I have a signal which is bandlimited and can be sampled at arbitrary continuous positions. The value at any position is given by an expensive computation. I need to do some further computation on various arbitrary small regions of this signal.
My plan is to take advantage of the known bandlimiting to sample the signal at or slightly above the Nyquist rate within these regions that I need to process, and then do my computation on a reconstructed approximation of the region. This reconstruction needs to be in a form that allows for evaluation at arbitrary time t
within the reconstructed range. Because of the expense of computing each sample, I need to minimise the number of samples required to reconstruct each region. The regions are sized such that they are between 8 and 16 samples wide at the Nyquist rate.
The thing that makes this different from standard usages of sinc interpolation is the small number of samples. That's the focus of this question. It's typical for sinc based reconstructions to experience problems near the edges of the signals, but when a signal is only 8 samples wide, most of it is edge.

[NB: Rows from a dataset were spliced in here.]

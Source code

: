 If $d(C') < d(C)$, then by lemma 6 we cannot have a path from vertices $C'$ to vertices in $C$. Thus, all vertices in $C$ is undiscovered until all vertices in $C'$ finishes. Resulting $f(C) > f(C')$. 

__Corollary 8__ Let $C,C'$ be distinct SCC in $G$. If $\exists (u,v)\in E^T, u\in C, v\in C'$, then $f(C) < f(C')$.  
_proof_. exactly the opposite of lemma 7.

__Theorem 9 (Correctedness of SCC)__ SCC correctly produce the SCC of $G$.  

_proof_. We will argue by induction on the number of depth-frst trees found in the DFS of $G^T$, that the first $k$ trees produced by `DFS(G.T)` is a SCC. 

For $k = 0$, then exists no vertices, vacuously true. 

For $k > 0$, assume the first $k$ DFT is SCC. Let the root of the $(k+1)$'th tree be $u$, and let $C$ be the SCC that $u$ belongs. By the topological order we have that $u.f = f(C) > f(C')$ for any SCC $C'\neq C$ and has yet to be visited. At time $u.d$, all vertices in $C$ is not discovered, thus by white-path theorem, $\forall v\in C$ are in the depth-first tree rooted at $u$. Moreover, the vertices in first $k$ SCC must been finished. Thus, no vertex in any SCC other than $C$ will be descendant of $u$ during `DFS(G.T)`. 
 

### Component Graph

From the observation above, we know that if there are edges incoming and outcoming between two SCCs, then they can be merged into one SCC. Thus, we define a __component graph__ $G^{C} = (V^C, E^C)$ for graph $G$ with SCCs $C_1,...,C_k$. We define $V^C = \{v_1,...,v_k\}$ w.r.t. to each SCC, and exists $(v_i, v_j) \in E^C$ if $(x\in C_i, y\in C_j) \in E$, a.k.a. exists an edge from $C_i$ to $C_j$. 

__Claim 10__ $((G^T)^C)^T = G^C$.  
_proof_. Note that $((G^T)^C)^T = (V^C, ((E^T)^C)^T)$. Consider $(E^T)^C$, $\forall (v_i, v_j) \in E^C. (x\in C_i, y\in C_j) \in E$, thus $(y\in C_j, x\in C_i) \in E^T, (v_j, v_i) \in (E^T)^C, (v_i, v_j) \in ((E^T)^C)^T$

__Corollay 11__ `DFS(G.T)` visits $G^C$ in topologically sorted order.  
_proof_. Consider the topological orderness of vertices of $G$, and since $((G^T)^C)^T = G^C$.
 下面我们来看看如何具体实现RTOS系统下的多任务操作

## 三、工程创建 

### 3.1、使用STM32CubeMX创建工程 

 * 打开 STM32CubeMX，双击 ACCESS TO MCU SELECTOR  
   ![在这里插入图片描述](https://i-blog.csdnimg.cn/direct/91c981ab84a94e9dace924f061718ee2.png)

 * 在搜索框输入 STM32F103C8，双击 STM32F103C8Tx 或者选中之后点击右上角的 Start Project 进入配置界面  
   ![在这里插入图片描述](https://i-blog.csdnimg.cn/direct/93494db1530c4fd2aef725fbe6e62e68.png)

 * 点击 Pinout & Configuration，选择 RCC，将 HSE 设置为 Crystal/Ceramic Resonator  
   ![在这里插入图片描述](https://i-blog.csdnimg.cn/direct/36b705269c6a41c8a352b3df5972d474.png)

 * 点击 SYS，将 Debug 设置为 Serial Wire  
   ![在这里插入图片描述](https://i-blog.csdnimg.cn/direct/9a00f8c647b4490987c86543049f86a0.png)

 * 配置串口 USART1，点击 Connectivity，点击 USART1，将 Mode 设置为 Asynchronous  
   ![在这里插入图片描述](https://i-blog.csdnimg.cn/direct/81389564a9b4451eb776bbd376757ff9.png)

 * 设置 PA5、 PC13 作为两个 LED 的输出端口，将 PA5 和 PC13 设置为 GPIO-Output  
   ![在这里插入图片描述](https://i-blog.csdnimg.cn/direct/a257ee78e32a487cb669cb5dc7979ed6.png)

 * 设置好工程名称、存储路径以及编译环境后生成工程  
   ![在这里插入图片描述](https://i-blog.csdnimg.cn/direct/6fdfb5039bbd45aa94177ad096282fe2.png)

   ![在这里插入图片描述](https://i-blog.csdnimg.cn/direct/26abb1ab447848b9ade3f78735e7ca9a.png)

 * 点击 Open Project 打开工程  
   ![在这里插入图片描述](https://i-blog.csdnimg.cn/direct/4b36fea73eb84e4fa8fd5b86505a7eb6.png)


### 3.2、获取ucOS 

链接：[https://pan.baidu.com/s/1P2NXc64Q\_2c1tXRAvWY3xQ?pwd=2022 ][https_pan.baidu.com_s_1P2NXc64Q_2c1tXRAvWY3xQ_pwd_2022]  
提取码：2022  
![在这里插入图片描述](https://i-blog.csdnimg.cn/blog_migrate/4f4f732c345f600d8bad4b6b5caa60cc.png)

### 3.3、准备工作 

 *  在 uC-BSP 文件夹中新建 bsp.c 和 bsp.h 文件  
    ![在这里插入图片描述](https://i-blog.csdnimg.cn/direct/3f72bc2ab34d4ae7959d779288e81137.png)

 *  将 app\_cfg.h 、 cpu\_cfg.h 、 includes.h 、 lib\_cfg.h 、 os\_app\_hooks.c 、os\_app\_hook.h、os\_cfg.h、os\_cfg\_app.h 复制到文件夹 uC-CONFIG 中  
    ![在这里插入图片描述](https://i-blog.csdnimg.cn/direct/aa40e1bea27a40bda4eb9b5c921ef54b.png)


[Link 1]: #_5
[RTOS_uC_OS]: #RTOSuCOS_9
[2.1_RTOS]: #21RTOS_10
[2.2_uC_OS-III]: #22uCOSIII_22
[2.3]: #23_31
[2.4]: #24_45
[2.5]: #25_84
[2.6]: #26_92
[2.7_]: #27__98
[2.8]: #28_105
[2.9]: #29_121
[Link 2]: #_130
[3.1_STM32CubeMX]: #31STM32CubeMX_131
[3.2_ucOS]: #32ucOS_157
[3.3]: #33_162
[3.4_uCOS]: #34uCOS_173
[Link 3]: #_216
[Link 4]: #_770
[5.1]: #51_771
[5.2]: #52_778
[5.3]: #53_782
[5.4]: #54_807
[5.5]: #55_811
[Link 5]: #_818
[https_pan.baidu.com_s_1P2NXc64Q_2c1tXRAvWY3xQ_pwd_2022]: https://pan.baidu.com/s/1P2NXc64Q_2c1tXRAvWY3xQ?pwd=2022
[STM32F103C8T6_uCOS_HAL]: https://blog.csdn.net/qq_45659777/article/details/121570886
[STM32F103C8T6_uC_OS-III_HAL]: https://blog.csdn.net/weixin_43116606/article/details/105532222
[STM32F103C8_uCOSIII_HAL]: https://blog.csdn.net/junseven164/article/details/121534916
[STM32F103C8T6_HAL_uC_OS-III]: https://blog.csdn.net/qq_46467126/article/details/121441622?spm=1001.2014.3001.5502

My question concerns how to optimally reconstruct these small regions with minimal samples. I particularly would like to know whether it's possible to achieve a reasonable reconstruction with all samples being within the region I'm reconstructing. I suspect that the answer is no, because there's insufficient information to reconstruct towards the edges of the region, but I would like to have this confirmed. My experiments with various windowed sinc methods support this suspicion.
Assuming that I can't rely on only samples within the region, is there anything better I can do than taking a few extra samples on either side of the region and then continuing to use basic sinc methods?
I don't have a firm definition of a good enough reconstruction, but for the purposes of the question, let's say that at all points along the reconstruction, the error should be no more than 10%.